History is not a report. It’s an argument.

When you write a history paper, you’re not simply recounting what happened. You’re making a claim about why and how something happened — and then proving that claim with evidence from the period you’re studying.

The Hamilton College Writing Center puts it this way:

“Who, what, when, and where are the stuff of summary; how, why, and to what effect are the stuff of analysis. Many students think that they have to give a long summary before they get to their analysis. Try instead to begin your analysis as soon as possible.”

The Core Difference: Analysis vs. Narration

Narration tells a story chronologically. It’s descriptive. “In 1776, the colonies declared independence. Then Britain sent troops. Then the Battle of Saratoga happened.”

Analysis interprets events. It asks “why?” “How?” “What does this reveal?” “How does this compare to what historians have previously argued?” “What do the primary sources actually tell us?”

Think of it like this: narration is the skeleton; analysis is the muscle. A history paper without analysis is just a timeline with paragraphs.

The Three Layers of a History Paper

Every strong history paper operates on three levels simultaneously:

  1. The narrative layer — what actually happened
  2. The analytical layer — why it matters and what it means
  3. The historiographical layer — how your argument fits into existing scholarship

Most students nail layer 1, struggle with layer 2, and don’t realize layer 3 exists. That’s exactly what separates top-tier papers from average ones.


Step 1: Choose Your Topic and Research Question

Start Narrow

The single biggest mistake history students make is choosing a topic that’s too broad. “World War II” is not a topic. It’s a decade of global conflict involving dozens of nations. You can’t write a paper about that.

A historian’s topic should be specific enough that you can actually engage with every relevant source. Good examples:

  • Weak: “The Civil Rights Movement”
  • Strong: “How the 1963 Birmingham Children’s Crusade Changed Northern White Support for Desegregation”
  • Weak: “Ancient Rome”
  • Strong: “How Roman Grain Dole Policies Under the Gracchi Brothers Shaped Urban Plebeian Politics, 133-121 BC”
  • Weak: “The Industrial Revolution”
  • Strong: “Women’s Factory Work in Manchester, 1830-1850: Economic Independence vs. Social Expectations”

The Research Question Formula

Your research question should ask “how” or “why” — not just “what.” It should be arguable. If everyone already agrees on the answer, you’re not asking a real historical question.

The Harvard History Department offers this template:

“A historical thesis is not a statement of fact. It must be an argumentative claim that answers how or why something happened, which you then prove using evidence.”

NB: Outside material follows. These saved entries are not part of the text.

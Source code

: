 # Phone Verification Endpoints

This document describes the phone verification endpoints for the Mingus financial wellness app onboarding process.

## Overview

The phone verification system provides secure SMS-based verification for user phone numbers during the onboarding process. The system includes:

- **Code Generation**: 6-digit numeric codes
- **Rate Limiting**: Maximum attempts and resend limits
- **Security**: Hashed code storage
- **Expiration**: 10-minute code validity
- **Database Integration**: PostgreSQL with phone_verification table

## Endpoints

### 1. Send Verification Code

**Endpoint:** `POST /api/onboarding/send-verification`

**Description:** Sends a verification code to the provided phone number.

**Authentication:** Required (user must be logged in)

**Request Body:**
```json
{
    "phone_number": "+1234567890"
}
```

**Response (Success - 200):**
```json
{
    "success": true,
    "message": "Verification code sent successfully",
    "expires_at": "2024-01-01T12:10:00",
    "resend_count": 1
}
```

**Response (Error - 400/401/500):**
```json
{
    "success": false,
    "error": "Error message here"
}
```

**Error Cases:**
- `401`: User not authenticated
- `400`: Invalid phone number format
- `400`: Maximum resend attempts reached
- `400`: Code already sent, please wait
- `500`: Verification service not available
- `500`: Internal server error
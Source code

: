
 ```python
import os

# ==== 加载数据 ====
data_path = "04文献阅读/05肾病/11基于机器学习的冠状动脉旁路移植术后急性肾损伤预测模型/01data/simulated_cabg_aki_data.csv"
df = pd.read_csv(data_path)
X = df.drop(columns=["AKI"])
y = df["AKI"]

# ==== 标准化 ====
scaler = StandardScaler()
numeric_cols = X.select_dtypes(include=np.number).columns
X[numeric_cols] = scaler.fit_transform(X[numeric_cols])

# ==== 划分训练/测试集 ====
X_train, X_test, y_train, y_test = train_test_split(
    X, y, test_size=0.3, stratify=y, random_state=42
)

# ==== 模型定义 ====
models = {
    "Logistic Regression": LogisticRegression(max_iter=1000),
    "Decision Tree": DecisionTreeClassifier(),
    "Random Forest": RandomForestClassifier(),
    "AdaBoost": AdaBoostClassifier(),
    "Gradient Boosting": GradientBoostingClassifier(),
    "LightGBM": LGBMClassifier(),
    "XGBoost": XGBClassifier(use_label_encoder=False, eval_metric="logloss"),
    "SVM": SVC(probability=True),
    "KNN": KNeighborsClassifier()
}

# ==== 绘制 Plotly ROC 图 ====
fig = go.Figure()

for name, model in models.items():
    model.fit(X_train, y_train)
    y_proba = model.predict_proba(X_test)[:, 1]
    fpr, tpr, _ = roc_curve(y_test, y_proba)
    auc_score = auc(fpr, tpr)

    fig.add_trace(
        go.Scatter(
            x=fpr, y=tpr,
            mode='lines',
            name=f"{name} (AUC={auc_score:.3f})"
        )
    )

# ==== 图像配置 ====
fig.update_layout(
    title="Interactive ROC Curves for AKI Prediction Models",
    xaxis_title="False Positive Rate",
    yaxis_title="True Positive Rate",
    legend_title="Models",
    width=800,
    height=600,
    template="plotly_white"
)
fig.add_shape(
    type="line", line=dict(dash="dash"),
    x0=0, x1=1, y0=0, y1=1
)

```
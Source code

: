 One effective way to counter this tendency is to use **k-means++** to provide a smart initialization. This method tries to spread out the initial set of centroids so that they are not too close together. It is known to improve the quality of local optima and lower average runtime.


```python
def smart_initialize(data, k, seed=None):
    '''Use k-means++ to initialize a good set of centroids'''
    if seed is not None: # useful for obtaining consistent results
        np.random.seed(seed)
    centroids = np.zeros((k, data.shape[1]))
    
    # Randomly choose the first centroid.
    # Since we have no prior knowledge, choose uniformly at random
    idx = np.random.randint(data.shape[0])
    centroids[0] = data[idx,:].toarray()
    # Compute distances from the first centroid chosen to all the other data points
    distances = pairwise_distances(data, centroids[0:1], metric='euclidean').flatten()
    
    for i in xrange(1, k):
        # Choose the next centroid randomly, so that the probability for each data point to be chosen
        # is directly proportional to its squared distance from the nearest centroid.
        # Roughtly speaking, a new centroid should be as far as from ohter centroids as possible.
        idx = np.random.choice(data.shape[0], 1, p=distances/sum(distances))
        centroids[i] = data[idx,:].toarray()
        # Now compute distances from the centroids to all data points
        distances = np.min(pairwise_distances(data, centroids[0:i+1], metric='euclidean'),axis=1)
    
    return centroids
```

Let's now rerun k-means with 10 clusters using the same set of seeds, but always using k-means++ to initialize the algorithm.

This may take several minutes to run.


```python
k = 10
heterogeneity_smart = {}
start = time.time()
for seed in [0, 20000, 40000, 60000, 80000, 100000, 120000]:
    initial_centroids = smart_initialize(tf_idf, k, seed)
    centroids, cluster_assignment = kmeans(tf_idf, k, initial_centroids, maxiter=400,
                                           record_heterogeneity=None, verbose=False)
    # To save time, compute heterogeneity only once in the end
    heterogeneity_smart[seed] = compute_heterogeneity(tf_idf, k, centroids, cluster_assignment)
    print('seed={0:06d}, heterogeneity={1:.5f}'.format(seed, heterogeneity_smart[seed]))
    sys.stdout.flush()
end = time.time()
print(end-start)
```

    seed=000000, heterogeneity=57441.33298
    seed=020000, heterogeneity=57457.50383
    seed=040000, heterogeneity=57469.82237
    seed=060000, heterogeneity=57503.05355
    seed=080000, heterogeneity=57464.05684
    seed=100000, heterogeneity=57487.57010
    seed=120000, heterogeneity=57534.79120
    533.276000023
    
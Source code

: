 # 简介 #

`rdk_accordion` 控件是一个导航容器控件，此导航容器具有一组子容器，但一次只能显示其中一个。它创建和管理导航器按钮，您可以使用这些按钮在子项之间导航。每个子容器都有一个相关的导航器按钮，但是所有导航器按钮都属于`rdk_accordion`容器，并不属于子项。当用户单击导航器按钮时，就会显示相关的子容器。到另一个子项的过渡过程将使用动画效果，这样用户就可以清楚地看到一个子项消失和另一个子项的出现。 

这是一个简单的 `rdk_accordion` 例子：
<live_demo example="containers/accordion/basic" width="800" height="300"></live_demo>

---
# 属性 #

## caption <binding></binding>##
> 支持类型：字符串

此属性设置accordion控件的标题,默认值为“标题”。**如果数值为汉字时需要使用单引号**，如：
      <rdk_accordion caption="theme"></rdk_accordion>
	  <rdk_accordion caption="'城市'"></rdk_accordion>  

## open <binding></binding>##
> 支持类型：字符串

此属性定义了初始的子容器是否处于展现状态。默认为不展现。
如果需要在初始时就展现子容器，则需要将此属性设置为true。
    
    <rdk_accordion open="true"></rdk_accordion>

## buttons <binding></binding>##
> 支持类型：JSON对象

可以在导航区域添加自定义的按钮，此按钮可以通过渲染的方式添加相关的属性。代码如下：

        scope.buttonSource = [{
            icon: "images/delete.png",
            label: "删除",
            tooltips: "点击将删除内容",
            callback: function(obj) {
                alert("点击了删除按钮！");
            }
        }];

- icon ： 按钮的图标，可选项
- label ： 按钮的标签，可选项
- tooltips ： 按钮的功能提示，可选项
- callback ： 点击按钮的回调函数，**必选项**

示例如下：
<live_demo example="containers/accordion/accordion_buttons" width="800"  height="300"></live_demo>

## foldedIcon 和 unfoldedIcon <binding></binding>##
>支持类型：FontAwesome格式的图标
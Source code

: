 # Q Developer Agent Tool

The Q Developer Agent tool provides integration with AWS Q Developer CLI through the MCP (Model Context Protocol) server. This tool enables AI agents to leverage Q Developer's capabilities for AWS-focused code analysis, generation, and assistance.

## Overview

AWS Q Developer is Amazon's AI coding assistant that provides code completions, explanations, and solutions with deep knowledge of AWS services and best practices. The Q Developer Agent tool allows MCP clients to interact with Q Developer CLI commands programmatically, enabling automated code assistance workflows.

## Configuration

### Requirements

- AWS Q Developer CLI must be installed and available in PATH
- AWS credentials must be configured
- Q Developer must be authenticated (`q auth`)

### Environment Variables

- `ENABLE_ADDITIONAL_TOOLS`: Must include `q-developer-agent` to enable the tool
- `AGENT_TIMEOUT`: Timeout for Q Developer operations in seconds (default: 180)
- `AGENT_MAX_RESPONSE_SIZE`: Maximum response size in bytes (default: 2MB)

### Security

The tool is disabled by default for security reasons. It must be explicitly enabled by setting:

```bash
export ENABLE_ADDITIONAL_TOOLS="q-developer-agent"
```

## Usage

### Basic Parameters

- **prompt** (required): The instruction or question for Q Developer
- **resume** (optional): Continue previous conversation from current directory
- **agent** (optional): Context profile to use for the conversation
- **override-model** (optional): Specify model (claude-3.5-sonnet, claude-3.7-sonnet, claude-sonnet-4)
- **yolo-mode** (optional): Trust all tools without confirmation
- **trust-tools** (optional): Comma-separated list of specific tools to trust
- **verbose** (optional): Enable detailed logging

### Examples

Here are three examples of strong research questions:

  1. “How did the Treaty of Versailles’ reparations clause actually influence Weimar Germany’s economic recovery between 1924 and 1929?”
  2. “Why did anti-suffrage women in early 20th-century Britain frame their opposition as a defense of domesticity rather than an assertion of female inferiority?”
  3. “To what extent did oral testimony from formerly enslaved people reshape Northern historians’ understanding of slavery in the mid-20th century?”

Notice that all three questions have three things in common: they ask “how,” “why,” or “to what extent”; they specify a time and place; and they imply a debatable argument.


Step 2: Conduct Primary Source Research

What Are Primary Sources?

Primary sources are materials produced during the exact time period you’re studying. They’re the raw evidence — the actual voices, documents, and artifacts of the past.

According to the Harvard History Department:

“Primary sources are materials produced in the time period under study; they reflect the immediate concerns and perspectives of participants in the historical drama.”

Common primary source types include:

Written documents:

  • Letters and personal correspondence
  • Diaries and journals
  • Government records (census data, tax lists, court records)
  • Newspaper articles from the period
  • Speeches and sermons
  • Official proclamations and treaties
  • Memoirs and autobiographies

Visual and material sources:

  • Photographs and maps
  • Art, sculpture, and architecture
  • Clothing, tools, and objects
  • Movies and film footage (when studying appropriate periods)
  • Oral history recordings

Data sources:

  • Statistical records
  • Immigration manifests
  • Ship logs
  • Agricultural reports

How to Evaluate Primary Sources

Not every primary source is equally useful. When you find one, ask these questions — adapted from the Hamilton College Writing Center:

  1. Who wrote or created this? What was their position, status, or perspective?
  2. Why did they produce it? Was it meant to persuade, document, record, or entertain?
  3. Who was the intended audience? Was it public or private? Official or informal?
  4. What bias or blind spot might they have? Are they writing from one side of a conflict? Are they representing elites or the marginalized?
  5. Where and when was it produced? Under what circumstances?
  6. What does this source leave out? What might the creator have deliberately omitted?
  7. How has this source been preserved? Is it the original or a copy? Has it been translated or edited?

This evaluation process is called source criticism, and it’s what separates scholarly historians from casual readers of history.

Where to Find Primary Sources

For most students, the most reliable starting points are:

  • University library databases (most academic libraries subscribe to JSTOR, ProQuest Historical Newspapers, and EBSCO’s Historical Abstracts)
  • National Archives and Records Administration (NARA.gov for US documents)
  • Project MUSE (scholarly journals and books)
  • Digital public archives like the Library of Congress’s Digital Collections
  • JSTOR and Project MUSE (scholarly journal articles with full text)
  • Google Scholar (for locating peer-reviewed historical research)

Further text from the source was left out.